Without spoiling too much, I’ll tell you about some of the scenes I have planned. But here’s the twist -- I’m doing it Danganronpa quotes only. I’ll tell you what characters the scene involves, but that’s it aside from the quote. Have fun deciphering what they might mean, and feel free to attack my inbox with your guesses!:
- Natsumi, Koichi, and Phoenix: “I guess not knowing someone doesn’t mean you don’t understand them.” (Original Speaker: Kyoko Kirigiri)
- Koichi, Makoto, Kyoko, Hope: “Don’t go around doing whatever you feel like. It causes problems. And not just for me. For everyone else.” (Original Speaker: Kyoko Kirigiri)
- Natsumi, Koichi, Phoenix, Tamiko: “Everyone’s birthplace and upbringing is different. It’s obviously impossible for them to understand each other.” (Original Speaker: Monokuma)
- Makoto, Koichi: “A man’s weight consists nothing but what he burdens himself with.” (Original Speaker: Mondo Oowada)

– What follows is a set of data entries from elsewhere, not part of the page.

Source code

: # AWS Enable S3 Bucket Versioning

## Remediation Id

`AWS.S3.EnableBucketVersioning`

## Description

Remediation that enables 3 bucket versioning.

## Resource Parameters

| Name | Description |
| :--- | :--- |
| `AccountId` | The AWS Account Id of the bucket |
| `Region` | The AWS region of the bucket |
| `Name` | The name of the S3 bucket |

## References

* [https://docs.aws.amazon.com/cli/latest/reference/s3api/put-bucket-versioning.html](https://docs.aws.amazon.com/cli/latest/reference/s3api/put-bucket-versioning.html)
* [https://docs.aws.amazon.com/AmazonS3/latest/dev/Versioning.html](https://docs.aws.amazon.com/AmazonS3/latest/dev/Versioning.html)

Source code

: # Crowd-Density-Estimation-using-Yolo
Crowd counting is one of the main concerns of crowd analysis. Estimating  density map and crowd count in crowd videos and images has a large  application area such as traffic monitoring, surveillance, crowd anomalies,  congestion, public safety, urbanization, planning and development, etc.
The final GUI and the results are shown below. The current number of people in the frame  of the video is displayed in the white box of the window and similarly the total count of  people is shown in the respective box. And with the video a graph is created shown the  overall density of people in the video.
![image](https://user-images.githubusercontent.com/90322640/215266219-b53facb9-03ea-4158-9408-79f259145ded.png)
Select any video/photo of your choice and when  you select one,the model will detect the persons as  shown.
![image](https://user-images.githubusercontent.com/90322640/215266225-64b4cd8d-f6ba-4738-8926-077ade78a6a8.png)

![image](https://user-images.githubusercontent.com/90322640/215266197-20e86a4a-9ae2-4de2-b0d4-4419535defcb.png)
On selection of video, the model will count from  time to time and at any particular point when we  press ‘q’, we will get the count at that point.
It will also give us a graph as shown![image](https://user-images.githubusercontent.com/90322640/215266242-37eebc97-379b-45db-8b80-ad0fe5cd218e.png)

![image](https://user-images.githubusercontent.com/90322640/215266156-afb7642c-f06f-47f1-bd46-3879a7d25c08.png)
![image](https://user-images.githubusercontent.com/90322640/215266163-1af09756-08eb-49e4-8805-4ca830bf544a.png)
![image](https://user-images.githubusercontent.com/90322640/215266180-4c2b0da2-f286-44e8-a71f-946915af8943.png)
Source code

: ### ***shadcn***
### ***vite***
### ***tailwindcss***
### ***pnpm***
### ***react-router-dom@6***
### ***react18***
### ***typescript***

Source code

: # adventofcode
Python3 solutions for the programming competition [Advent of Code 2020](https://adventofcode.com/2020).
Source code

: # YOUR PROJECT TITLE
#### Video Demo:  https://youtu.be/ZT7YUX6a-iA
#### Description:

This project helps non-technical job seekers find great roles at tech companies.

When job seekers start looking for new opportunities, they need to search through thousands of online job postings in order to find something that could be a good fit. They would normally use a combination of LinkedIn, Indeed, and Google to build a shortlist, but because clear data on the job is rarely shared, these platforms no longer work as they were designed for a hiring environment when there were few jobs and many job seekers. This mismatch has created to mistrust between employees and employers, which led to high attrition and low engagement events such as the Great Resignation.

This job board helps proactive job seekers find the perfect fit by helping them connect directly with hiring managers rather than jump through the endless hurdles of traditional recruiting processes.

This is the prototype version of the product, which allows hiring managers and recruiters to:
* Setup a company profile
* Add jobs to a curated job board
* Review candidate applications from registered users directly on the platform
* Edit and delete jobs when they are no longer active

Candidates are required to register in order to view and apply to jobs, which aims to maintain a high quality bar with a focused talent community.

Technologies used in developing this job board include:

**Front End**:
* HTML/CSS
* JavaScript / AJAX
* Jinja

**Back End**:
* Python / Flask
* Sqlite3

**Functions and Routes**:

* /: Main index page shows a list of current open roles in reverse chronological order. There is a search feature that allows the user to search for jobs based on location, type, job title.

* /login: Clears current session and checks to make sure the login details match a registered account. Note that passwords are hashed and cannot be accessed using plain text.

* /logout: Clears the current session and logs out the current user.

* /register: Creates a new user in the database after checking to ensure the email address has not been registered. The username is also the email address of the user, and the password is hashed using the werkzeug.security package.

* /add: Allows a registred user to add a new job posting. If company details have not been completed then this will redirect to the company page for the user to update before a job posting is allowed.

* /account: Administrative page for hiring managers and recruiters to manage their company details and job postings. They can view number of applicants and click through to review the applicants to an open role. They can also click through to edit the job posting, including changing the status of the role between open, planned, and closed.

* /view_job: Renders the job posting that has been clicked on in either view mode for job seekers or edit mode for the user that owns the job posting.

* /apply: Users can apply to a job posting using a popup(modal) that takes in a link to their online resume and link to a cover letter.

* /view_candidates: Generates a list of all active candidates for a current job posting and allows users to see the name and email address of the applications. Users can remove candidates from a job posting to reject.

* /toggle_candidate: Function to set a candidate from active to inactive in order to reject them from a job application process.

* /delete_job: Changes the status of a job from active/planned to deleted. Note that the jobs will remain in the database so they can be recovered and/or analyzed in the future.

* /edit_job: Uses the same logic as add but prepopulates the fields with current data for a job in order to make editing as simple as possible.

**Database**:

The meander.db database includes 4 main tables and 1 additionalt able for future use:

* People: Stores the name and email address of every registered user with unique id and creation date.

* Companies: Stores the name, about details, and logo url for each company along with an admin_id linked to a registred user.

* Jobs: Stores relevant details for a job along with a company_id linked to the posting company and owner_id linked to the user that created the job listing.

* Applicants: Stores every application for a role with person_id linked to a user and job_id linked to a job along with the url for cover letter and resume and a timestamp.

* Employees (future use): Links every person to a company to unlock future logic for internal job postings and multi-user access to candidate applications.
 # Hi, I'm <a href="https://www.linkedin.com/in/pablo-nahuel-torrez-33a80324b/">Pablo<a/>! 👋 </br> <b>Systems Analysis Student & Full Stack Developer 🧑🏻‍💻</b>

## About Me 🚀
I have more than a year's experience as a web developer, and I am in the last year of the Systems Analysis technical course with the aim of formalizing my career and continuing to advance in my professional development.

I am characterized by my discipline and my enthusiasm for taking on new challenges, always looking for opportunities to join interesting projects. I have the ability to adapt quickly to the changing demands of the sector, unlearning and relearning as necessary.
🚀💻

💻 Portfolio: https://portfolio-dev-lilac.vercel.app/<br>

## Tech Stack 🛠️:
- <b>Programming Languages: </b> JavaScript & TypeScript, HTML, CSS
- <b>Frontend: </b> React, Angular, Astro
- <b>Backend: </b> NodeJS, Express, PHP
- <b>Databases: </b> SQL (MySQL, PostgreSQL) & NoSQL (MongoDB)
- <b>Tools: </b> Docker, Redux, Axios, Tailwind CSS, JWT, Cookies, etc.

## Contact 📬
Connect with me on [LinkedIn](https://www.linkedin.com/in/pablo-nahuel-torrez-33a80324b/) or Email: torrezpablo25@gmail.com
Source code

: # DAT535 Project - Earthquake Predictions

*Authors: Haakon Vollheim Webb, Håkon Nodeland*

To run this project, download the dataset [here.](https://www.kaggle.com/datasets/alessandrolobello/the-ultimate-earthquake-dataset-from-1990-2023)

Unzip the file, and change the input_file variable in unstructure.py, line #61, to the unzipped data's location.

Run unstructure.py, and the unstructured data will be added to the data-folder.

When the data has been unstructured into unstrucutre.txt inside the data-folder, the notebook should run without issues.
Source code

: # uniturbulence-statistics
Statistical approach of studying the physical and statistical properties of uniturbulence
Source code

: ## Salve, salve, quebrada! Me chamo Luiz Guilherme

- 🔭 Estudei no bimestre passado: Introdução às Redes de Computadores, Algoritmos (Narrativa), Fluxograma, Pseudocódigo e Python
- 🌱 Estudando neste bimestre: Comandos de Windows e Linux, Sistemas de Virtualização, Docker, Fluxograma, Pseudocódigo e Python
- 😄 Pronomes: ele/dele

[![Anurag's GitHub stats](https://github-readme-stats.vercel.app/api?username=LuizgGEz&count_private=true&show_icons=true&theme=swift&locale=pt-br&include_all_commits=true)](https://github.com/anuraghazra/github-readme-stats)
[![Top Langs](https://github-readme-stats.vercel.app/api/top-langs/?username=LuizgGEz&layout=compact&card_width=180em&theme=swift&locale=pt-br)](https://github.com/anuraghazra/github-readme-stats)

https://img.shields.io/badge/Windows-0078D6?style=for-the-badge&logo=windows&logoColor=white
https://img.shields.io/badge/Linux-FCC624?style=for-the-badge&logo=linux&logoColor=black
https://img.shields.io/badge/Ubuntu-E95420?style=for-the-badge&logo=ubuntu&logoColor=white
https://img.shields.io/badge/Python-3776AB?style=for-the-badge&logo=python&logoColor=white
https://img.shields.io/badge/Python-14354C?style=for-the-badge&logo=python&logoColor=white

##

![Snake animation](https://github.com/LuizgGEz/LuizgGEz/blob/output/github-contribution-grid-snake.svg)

- Koichi, Hope, Seiko, Makoto, Kyoko, Komaru: “It’s odd, isn’t it? People die every day but the world continues on like nothing happened.” (Original Speaker: Kyoko Kirigiri)
- Natsumi, Phoenix: “Humans are beings that need to grow in order to have a reason for living.” (Original Speaker: Genocider Syo)
- Phoenix, Natsumi, Tamiko: “And whoever stands before you, don’t let them push you around.” (Original Speaker: Kyoko Kirigiri)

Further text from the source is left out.